Supernova Refers to a Stellar Explosion Which

Supernova refers to a stellar explosion which produces more energy than a nova (Parker 12-23). It is extremely luminous, and it usually causes a burst of radiation which significantly outshines the entire galaxy. It then fades from viewing after several weeks or even months. During this interval, a supernova is a capable of producing as much energy as that the sun can produce on its expected life span (Parker 12-23). In addition, the explosion usually expels much or even all of the materials of the star at a velocity of 300000 kilometers per second. During this explosion, it drives a shock wave into the interstellar medium surrounding it. The shock wave then sweeps up the expanding gas shell as well as dust referred to as supernova remnant (Marschal 2-4).
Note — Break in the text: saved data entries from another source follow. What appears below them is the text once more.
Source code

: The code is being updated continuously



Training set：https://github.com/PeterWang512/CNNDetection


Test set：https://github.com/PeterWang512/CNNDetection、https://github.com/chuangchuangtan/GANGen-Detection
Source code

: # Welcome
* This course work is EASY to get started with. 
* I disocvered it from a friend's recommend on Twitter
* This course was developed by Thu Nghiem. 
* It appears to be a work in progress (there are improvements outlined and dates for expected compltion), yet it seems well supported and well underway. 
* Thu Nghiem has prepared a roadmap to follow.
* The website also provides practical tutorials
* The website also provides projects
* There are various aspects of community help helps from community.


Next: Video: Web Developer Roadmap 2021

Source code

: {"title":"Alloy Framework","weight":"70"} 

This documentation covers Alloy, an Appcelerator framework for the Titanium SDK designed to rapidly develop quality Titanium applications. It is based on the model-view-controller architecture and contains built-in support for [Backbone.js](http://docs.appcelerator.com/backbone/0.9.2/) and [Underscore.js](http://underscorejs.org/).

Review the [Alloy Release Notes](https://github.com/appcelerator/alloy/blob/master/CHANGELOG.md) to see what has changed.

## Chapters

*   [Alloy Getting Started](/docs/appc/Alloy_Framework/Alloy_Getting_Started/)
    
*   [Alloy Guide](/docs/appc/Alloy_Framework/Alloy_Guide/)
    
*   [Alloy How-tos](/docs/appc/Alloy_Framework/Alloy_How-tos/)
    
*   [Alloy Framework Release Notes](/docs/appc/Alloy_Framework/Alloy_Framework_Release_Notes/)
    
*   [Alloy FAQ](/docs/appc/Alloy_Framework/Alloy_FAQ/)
A supernova explosion releases a substantial amount of radio waves as well as X-rays. In addition, it also releases cosmic rays (Parker 12-23). A supernova explosion also releases majority of the heavy elements which make up the constituents of the solar system into the interstellar medium. A reliable research indicates that abundance of these heavy elements is greater than normal (Marschal 2-4). This implies that these elements do not form during the explosion as many may tend to argue. The supernova remnant shell continues to expand significantly until at an advanced age, where it then dissolves completely into the interstellar medium.
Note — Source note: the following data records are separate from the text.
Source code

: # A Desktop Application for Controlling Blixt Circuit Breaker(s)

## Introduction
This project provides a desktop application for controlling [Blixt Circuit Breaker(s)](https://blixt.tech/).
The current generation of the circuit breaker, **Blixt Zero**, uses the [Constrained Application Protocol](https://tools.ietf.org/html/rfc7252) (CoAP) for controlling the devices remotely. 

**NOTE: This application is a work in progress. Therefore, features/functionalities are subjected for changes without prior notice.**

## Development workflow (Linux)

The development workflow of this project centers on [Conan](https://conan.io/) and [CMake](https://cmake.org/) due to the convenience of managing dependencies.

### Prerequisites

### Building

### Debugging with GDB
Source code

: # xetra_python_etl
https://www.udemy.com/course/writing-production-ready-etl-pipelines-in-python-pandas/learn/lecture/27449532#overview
The recent supernova was observed in 1987 by a Canadian astronomer while working at Campanas observatory in Chile. This supernova attained magnitude of 4.5 in just after few hours, making it visible with naked eyes (Parker 12-23).

There are two broad categories of supernovae. These are Type I and Type II. This classification is according to what they detonate (Parker 12-23). A type I supernova is usually three times brighter than a Type II supernova. In addition, unlike Type II, Type I contains no hydrogen lines and they usually expand about twice as rapidly as Type II. Type I supernova results from binary systems in which a white dwarf of carbon-oxygen becomes an accreting matter from a companion (Marschal 2-4).

Type II supernova, on the other hand, usually occurs at the end of a massive star lifetime, when its nuclear fuel becomes exhausted. This implies that it becomes no longer supported by the production of nuclear energy. If the star' core is massive enough, it will then collapse to become a Type II supernova (Parker 12-23). Before the 17th century, the number of recorded supernovae was only seven. One of the most famous supernovae is the Crab Nebula, whose remnants are still visible today.

Crab Nebula

The Crab Nebula is a supernova remnant as well as a pulsar wind nebula which is in the constellation of Taurus (Marschal 2-4). Observed in 1731 by John Bevis, the Crab Nebula corresponds to a supernova recorded by Chinese, Japanese and Arab astronomers in 1054, with energies levels of X-rays and gamma rays above 30 keV. The Crab is basically the strongest constant source in the sky. At the remnant of the core of the stellar progenitor is the heart of the nebula (Chevillard, E-ric, Jordan, & Eleanor 14-21). The mass of this neutron star is twice that of the Sun. This gives it a density of 109 per cm3. The nebula now usually acts as a source of radiation for the purpose of studying celestial bodies, which occur to it.

During visible light, the Crab Nebula constitutes of oval-shaped mass of filaments which surrounds a diffuse a central region (Chevillard, E-ric, Jordan, & Eleanor 14-21). These filaments are the remnants of the atmosphere of the progenitor star and consist mainly of hydrogen as well as ionized helium. In addition, it also consists of other elements including nitrogen, iron, neon, oxygen and sulphur.

Despite the fact that Crab Nebula is one of the major focuses among many astronomers all over the world, its distance is not clear, and this makes it remain an open question (Chevillard, E-ric, Jordan, & Eleanor 14-21). This is because there are a lot of uncertainties in all the methods used to determine its distance. Images taken in several years indicate that there is a slow expansion of the Nebula. This is evident through comparison of its angular expansion in various years.